The Pavilion is located within the Slocan Community Health Centre. It is a care facility for those who require 24-7 complex care. Some residents do not have family members nearby, which can be hard on them. The Bluebirds not only organize activities with residents, but they also visit with them one-on-one as they are able to on a volunteer basis.

“They just want somebody to chat to, to reminisce a bit,” said Norman. “It also gives the long-term care aides a break, too.”

The Pavilion recently hired an activities director, Carla Card – just in time, as the Bluebirds’ funding was running out. The Bluebirds still do their activities, but now together with Card.

“It just fit right into the whole thing,” said Norman.

Card also works with the Bluebirds to facilitate crafts days with Lucerne students. She plays pool noodle hockey and other games with the residents to promote mobility. She has even gotten them blowing bubbles.

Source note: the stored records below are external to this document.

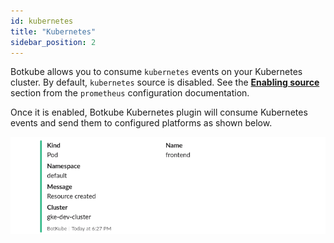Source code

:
 ```yaml
---
id: kubernetes
title: "Kubernetes"
sidebar_position: 2
---
```


Botkube allows you to consume `kubernetes` events on your Kubernetes cluster. By default, `kubernetes` source is disabled. See the [**Enabling source**](../../configuration/source/kubernetes#enabling-source) section from the `prometheus` configuration documentation.

Once it is enabled, Botkube Kubernetes plugin will consume Kubernetes events and send them to configured platforms as shown below.

![Pod Created](./assets/pod-created.png)
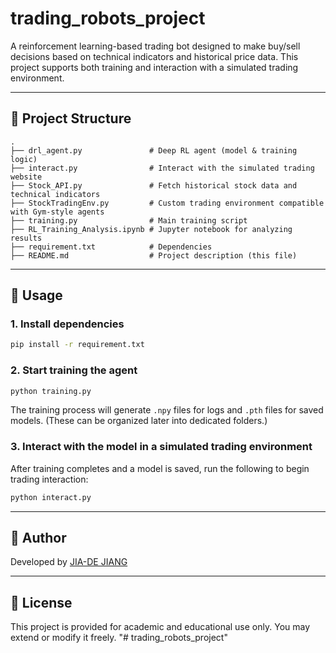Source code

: # trading_robots_project

A reinforcement learning-based trading bot designed to make buy/sell decisions based on technical indicators and historical price data. This project supports both training and interaction with a simulated trading environment.

---

## 📁 Project Structure

```
.
├── drl_agent.py               # Deep RL agent (model & training logic)
├── interact.py                # Interact with the simulated trading website
├── Stock_API.py               # Fetch historical stock data and technical indicators
├── StockTradingEnv.py         # Custom trading environment compatible with Gym-style agents
├── training.py                # Main training script
├── RL_Training_Analysis.ipynb # Jupyter notebook for analyzing results
├── requirement.txt            # Dependencies
├── README.md                  # Project description (this file)
```

---

## 🚀 Usage

### 1. Install dependencies

```bash
pip install -r requirement.txt
```

### 2. Start training the agent

```bash
python training.py
```

The training process will generate `.npy` files for logs and `.pth` files for saved models. (These can be organized later into dedicated folders.)

### 3. Interact with the model in a simulated trading environment

After training completes and a model is saved, run the following to begin trading interaction:

```bash
python interact.py
```

---

## 👤 Author

Developed by [JIA-DE JIANG](https://github.com/p76121699)

---

## 📄 License

This project is provided for academic and educational use only. You may extend or modify it freely.
"# trading_robots_project" 
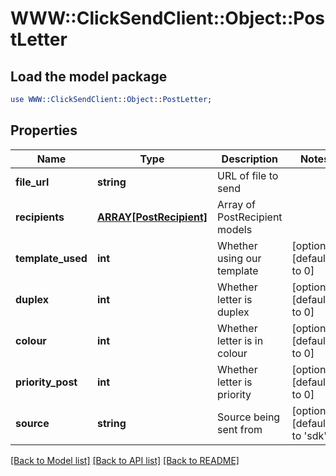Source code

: # WWW::ClickSendClient::Object::PostLetter

## Load the model package
```perl
use WWW::ClickSendClient::Object::PostLetter;
```

## Properties
Name | Type | Description | Notes
------------ | ------------- | ------------- | -------------
**file_url** | **string** | URL of file to send | 
**recipients** | [**ARRAY[PostRecipient]**](PostRecipient.md) | Array of PostRecipient models | 
**template_used** | **int** | Whether using our template | [optional] [default to 0]
**duplex** | **int** | Whether letter is duplex | [optional] [default to 0]
**colour** | **int** | Whether letter is in colour | [optional] [default to 0]
**priority_post** | **int** | Whether letter is priority | [optional] [default to 0]
**source** | **string** | Source being sent from | [optional] [default to &#39;sdk&#39;]

[[Back to Model list]](../README.md#documentation-for-models) [[Back to API list]](../README.md#documentation-for-api-endpoints) [[Back to README]](../README.md)


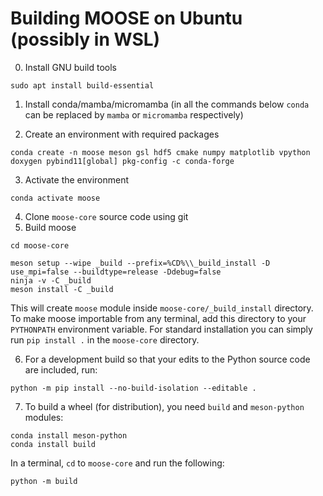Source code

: # Building MOOSE on Ubuntu (possibly in WSL)
0. Install GNU build tools

```
sudo apt install build-essential
```

1. Install conda/mamba/micromamba (in all the commands below `conda` can be replaced by `mamba` or `micromamba` respectively)

2. Create an environment with required packages

```
conda create -n moose meson gsl hdf5 cmake numpy matplotlib vpython doxygen pybind11[global] pkg-config -c conda-forge
```

3. Activate the environment

```
conda activate moose
```

4. Clone `moose-core` source code using git
5. Build moose
```
cd moose-core

meson setup --wipe _build --prefix=%CD%\\_build_install -D use_mpi=false --buildtype=release -Ddebug=false
ninja -v -C _build 
meson install -C _build
```

This will create `moose` module inside `moose-core/_build_install` directory. To make moose importable from any terminal, add this directory to your `PYTHONPATH` environment variable. For standard installation you can simply run `pip install .` in the `moose-core` directory.

6. For a development build so that your edits to the Python source code are included, run:

```
python -m pip install --no-build-isolation --editable .
```

7. To build a wheel (for distribution), you need `build` and `meson-python` modules:

```
conda install meson-python
conda install build
```

In a terminal, `cd` to `moose-core` and run the following:

```
python -m build
```
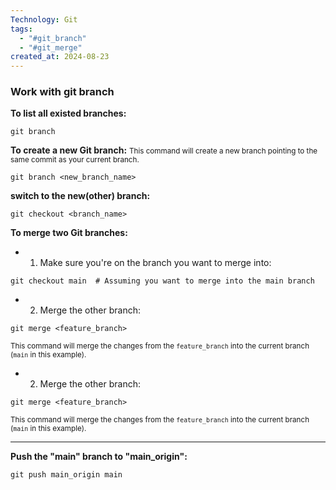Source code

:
 ```yaml
---
Technology: Git
tags:
  - "#git_branch"
  - "#git_merge"
created_at: 2024-08-23
---
```

### Work with git branch

**To list all existed branches:**
```
git branch
```

**To create a new Git branch:**
<small>This command will create a new branch pointing to the same commit as your current branch. </small>
```
git branch <new_branch_name>
```

**switch to the new(other) branch:**
```
git checkout <branch_name>
```

**To merge two Git branches:**
- 1. Make sure you're on the branch you want to merge into:
```
git checkout main  # Assuming you want to merge into the main branch
```

- 2. Merge the other branch:
```
git merge <feature_branch>
```
<small>This command will merge the changes from the `feature_branch` into the current branch (`main` in this example).</small>

- 2. Merge the other branch:
```
git merge <feature_branch>
```
<small>This command will merge the changes from the `feature_branch` into the current branch (`main` in this example).</small>

***
**Push the "main" branch to "main_origin":**
```
git push main_origin main
```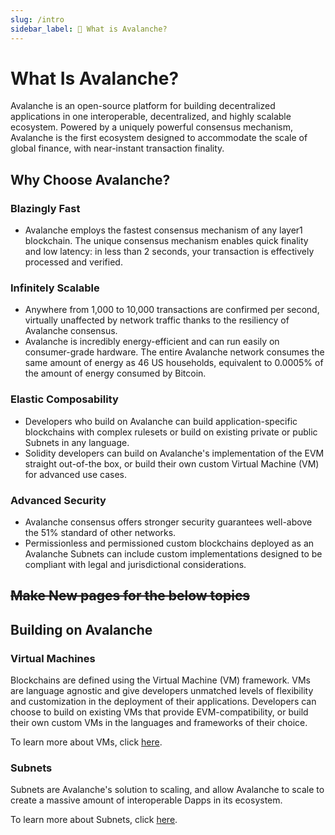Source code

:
 ```yaml
---
slug: /intro
sidebar_label: 🔺 What is Avalanche?
---
```


# What Is Avalanche?

Avalanche is an open-source platform for building decentralized applications in one
interoperable, decentralized, and highly scalable ecosystem. Powered by a uniquely powerful consensus
mechanism, Avalanche is the first ecosystem designed to accommodate the scale of global finance, with
near-instant transaction finality. 

## Why Choose Avalanche?

### Blazingly Fast

- Avalanche employs the fastest consensus mechanism of any layer1 blockchain. The unique consensus
mechanism enables quick finality and low latency: in less than 2 seconds, your transaction is
effectively processed and verified.

### Infinitely Scalable

- Anywhere from 1,000 to 10,000 transactions are confirmed per second, virtually unaffected by network
traffic thanks to the resiliency of Avalanche consensus. 
- Avalanche is incredibly energy-efficient and can run easily on consumer-grade hardware.
The entire Avalanche network consumes the same amount of energy as 46 US households, equivalent to
0.0005% of the amount of energy consumed by Bitcoin.

### Elastic Composability

- Developers who build on Avalanche can build application-specific blockchains with complex rulesets
or build on existing private or public Subnets in any language. 
- Solidity developers can build on Avalanche's implementation of the EVM straight out-of-the box, or
build their own custom Virtual Machine (VM) for advanced use cases.

### Advanced Security

- Avalanche consensus offers stronger security guarantees well-above the 51% standard of other
networks.
- Permissionless and permissioned custom blockchains deployed as an Avalanche Subnets can include custom
implementations designed to be compliant with legal and jurisdictional considerations.


## ~~Make New pages for the below topics~~

## Building on Avalanche

### Virtual Machines

Blockchains are defined using the Virtual Machine (VM) framework. VMs are language agnostic and give
developers unmatched levels of flexibility and customization in the deployment of their
applications. Developers can choose to build on existing VMs that provide EVM-compatibility, or
build their own custom VMs in the languages and frameworks of their choice.

To learn more about VMs, click [here](virtual-machines.md).

### Subnets

Subnets are Avalanche's solution to scaling, and allow Avalanche to scale to create a massive amount
of interoperable Dapps in its ecosystem.

To learn more about Subnets, click [here](../../subnets/README.md).

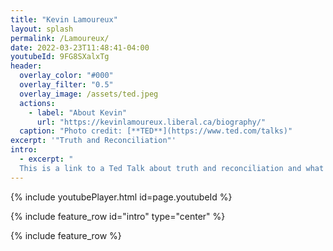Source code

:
 ```yaml
---
title: "Kevin Lamoureux"
layout: splash
permalink: /Lamoureux/
date: 2022-03-23T11:48:41-04:00
youtubeId: 9FG8SXalxTg
header:
  overlay_color: "#000"
  overlay_filter: "0.5"
  overlay_image: /assets/ted.jpeg
  actions:
    - label: "About Kevin"
      url: "https://kevinlamoureux.liberal.ca/biography/"
  caption: "Photo credit: [**TED**](https://www.ted.com/talks)"
excerpt: '"Truth and Reconciliation"'
intro: 
  - excerpt: "
  This is a link to a Ted Talk about truth and reconciliation and what it looks like. Kevin Lamoureaux talks about the importance of Indigenous children embracing and keeping in contact with their Indigenous Identities. Lamoureaux speaks about his experience of struggling with his Indigenous identity and the anger that comes along with it. He talks about the anxiety he felt to belong and to have his peers and community members accept him. He discusses that Indigenous histories being more visible today are the result of the brave residential school survivors, Truth and Reconciliation is a gift to Canada to heal." 
---
```

{% include youtubePlayer.html id=page.youtubeId %}

{% include feature_row id="intro" type="center" %}

{% include feature_row %}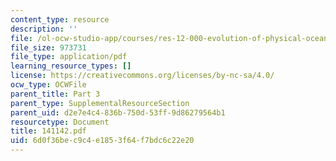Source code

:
 ```yaml
---
content_type: resource
description: ''
file: /ol-ocw-studio-app/courses/res-12-000-evolution-of-physical-oceanography-spring-2007/6d0f36bec9c4e1853f64f7bdc6c22e20_141142.pdf
file_size: 973731
file_type: application/pdf
learning_resource_types: []
license: https://creativecommons.org/licenses/by-nc-sa/4.0/
ocw_type: OCWFile
parent_title: Part 3
parent_type: SupplementalResourceSection
parent_uid: d2e7e4c4-836b-750d-53ff-9d86279564b1
resourcetype: Document
title: 141142.pdf
uid: 6d0f36be-c9c4-e185-3f64-f7bdc6c22e20
---
```

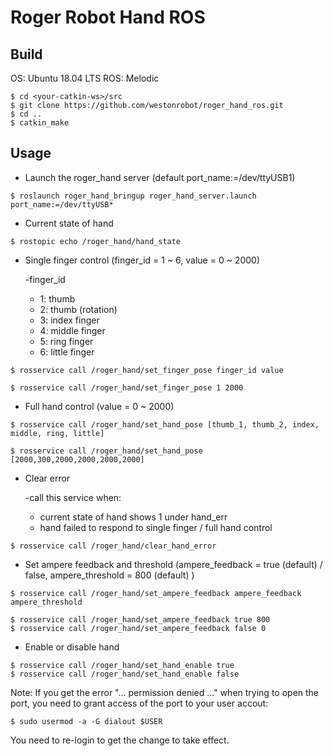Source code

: # Roger Robot Hand ROS

## Build

OS: Ubuntu 18.04 LTS
ROS: Melodic

```
$ cd <your-catkin-ws>/src
$ git clone https://github.com/westonrobot/roger_hand_ros.git
$ cd ..
$ catkin_make
```

## Usage

* Launch the roger_hand server (default port_name:=/dev/ttyUSB1)


```
$ roslaunch roger_hand_bringup roger_hand_server.launch port_name:=/dev/ttyUSB*
```

* Current state of hand

```
$ rostopic echo /roger_hand/hand_state
```
* Single finger control (finger_id = 1 ~ 6, value =  0 ~ 2000)

    -finger_id
    - 1: thumb
    - 2: thumb (rotation)
    - 3: index finger
    - 4: middle finger
    - 5: ring finger
    - 6: little finger

```
$ rosservice call /roger_hand/set_finger_pose finger_id value

$ rosservice call /roger_hand/set_finger_pose 1 2000
```
* Full hand control (value = 0 ~ 2000)

```
$ rosservice call /roger_hand/set_hand_pose [thumb_1, thumb_2, index, middle, ring, little]

$ rosservice call /roger_hand/set_hand_pose [2000,300,2000,2000,2000,2000]
```
* Clear error
    
    -call this service when:
    - current state of hand shows 1 under hand_err
    - hand failed to respond to single finger / full hand control

```
$ rosservice call /roger_hand/clear_hand_error
```

* Set ampere feedback and threshold (ampere_feedback = true (default) / false, ampere_threshold = 800 (default) )

```
$ rosservice call /roger_hand/set_ampere_feedback ampere_feedback ampere_threshold

$ rosservice call /roger_hand/set_ampere_feedback true 800
$ rosservice call /roger_hand/set_ampere_feedback false 0
```

* Enable or disable hand

```
$ rosservice call /roger_hand/set_hand_enable true
$ rosservice call /roger_hand/set_hand_enable false
```

Note:  If you get the error "... permission denied ..." when trying to open the port, you need to grant access of the port to your user accout:

```
$ sudo usermod -a -G dialout $USER
```
You need to re-login to get the change to take effect.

“They love it! It’s so fun,” Norman said. “It’s good for them too because they’re getting physical activity from trying to bat the bubbles.”

New Denver’s Donation Store has also been supportive. “They donate to us, stuff like markers and pencil crayons,” said Norman. “Rosalie got a really lovely red track suit for one of the residents.”

Though fun and fulfilling, Norman said the task isn’t for everyone. “You lose people. You establish these relationships and then you come in one day and they’re up on the memory wall. That’s hard.”

Since the Bluebirds are volunteers, it can be difficult to make the time to visit the Pavilion. To remediate this, they are setting up a buddy system, pairing up a Bluebird with a resident for drop-in visits.

When Norman was asked what her favourite event has been, she said there have been too many.

“We have a lot of laughs. Because you make little mistakes with the crafts, but the mistakes are when you really get to laugh.”

The Bluebirds don’t have plans to stop flying any time soon.